Lululemon Athletica overcame supply chain disruption and inflationary pressures to deliver first-quarter sales and earnings well past company targets, driven by outperformance in North America. As it’s done regularly over the pandemic, the yoga-themed retailer raised its outlook for the year.
On a call with analysts, Calvin McDonald, CEO, said revenue in the first quarter increased 32 percent versus last year and 27 percent on a three-year CAGR basis, while adjusted EPS grew 28 percent and 26 percent on the same basis.
“Several notable metrics underscore our performance this quarter,” said McDonald. “Starting with product, the guest response to our core and new merchandise remains very strong. Our product continues to drive demand, and we experienced robust traffic growth in both channels, with stores and e-commerce up approximately 40 percent.”

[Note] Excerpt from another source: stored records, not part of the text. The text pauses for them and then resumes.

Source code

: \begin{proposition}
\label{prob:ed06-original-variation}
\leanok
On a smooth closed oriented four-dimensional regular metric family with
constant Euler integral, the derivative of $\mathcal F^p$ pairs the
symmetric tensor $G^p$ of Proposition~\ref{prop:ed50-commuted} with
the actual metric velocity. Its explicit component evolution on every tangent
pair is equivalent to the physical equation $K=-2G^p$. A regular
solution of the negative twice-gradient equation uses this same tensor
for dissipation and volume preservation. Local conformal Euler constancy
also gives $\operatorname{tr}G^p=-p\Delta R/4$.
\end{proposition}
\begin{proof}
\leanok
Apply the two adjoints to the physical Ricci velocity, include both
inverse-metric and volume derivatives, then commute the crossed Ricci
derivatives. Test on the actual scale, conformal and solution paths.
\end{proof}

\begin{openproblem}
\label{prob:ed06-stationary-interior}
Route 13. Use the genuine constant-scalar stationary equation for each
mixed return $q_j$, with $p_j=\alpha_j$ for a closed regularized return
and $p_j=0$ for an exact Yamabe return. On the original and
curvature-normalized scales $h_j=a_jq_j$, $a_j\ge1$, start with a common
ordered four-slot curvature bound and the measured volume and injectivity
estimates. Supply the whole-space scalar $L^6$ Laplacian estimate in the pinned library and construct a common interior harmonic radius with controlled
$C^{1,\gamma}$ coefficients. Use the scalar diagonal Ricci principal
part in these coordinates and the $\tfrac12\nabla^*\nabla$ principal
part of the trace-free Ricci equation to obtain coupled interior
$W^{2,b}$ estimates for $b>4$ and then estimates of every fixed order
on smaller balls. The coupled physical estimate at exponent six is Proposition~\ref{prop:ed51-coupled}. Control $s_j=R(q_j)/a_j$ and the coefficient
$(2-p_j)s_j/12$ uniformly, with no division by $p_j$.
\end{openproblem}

McDonald also said inventory, being up 74 percent year-over-year at the end of the quarter, is not a concern. McDonald said, “While our levels are higher than our historical norms, we are comfortable with the quality and composition of our inventory; this allows us to balance the momentum we’re seeing in the business with the challenges that remain within the global supply chain.”
He also elaborated on why Lululemon expects a minimal impact from the challenges currently facing China and overall inflationary pressures.
In the quarter ended May 1, revenue increased 31.6 percent to $1.6 billion, surpassing guidance that called for sales to be in the range of $1.525 billion to $1.55 billion. Net revenue increased 32 percent in North America and grew 29 percent globally.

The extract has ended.